───── GIVEN DATA
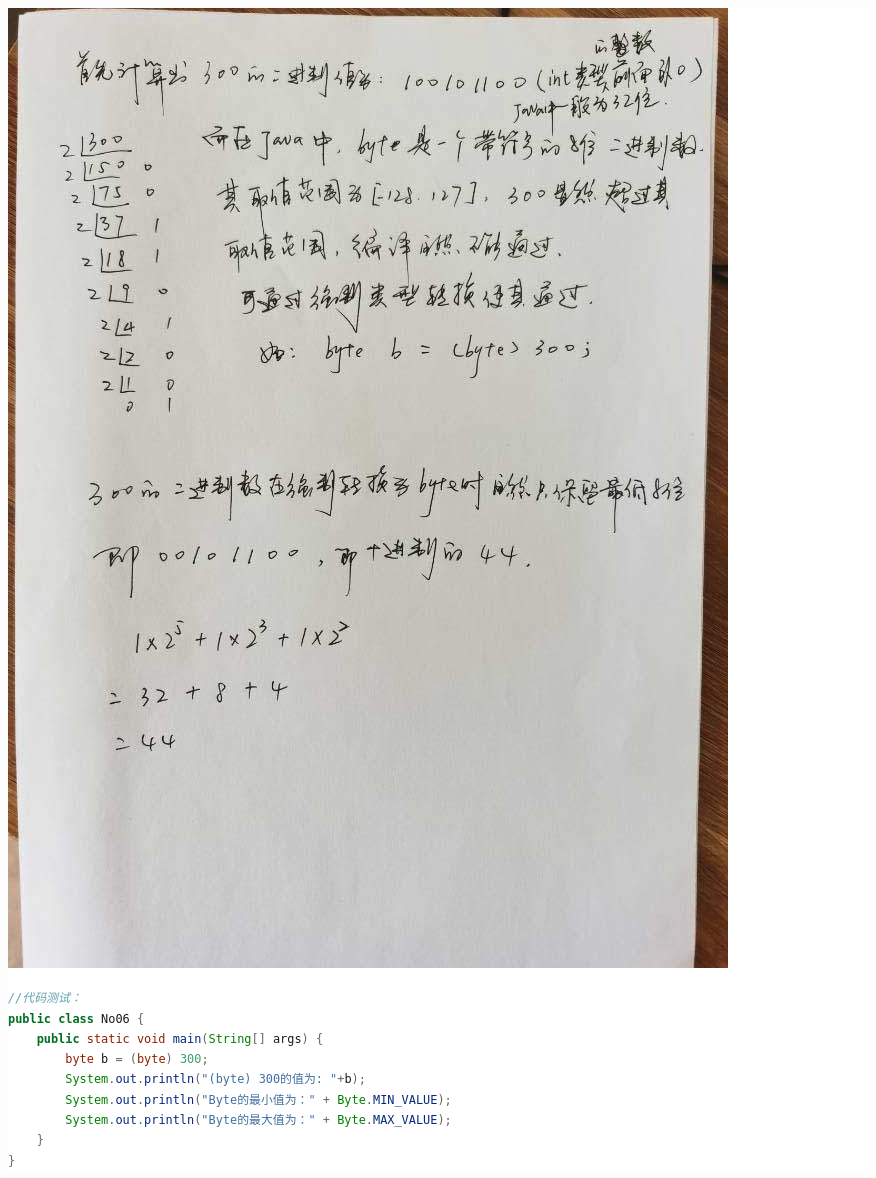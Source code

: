 ![QQ图片20210912154925](vx_images/2568651167739.jpg)


```java
//代码测试：
public class No06 {
    public static void main(String[] args) {
        byte b = (byte) 300;
        System.out.println("(byte) 300的值为: "+b);
        System.out.println("Byte的最小值为：" + Byte.MIN_VALUE);
        System.out.println("Byte的最大值为：" + Byte.MAX_VALUE);
    }
}
```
──────────
**REQUIRED ACTION**
Within the listing, how many lines hold the word "System"? Answer with the number by itself.

**YOUR SOLUTION**
3